> **TASK**: From top to bottom, print the listing word for word and skip any pictures it contains.

═════ DATASET ENTRIES ═════

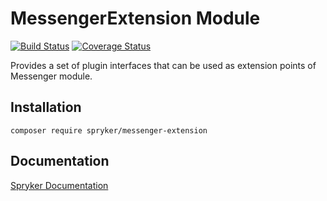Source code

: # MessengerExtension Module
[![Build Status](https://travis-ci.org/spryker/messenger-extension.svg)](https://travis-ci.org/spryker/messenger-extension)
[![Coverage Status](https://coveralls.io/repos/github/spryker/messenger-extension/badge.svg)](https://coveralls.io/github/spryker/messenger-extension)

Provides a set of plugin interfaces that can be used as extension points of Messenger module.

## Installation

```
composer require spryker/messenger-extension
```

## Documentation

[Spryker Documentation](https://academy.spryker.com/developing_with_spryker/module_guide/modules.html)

═════

> **RESPONSE AREA**:
Source code

: # MessengerExtension Module
[![Build Status](https://travis-ci.org/spryker/messenger-extension.svg)](https://travis-ci.org/spryker/messenger-extension)
[![Coverage Status](https://coveralls.io/repos/github/spryker/messenger-extension/badge.svg)](https://coveralls.io/github/spryker/messenger-extension)

Provides a set of plugin interfaces that can be used as extension points of Messenger module.

## Installation

```
composer require spryker/messenger-extension
```

## Documentation

[Spryker Documentation](https://academy.spryker.com/developing_with_spryker/module_guide/modules.html)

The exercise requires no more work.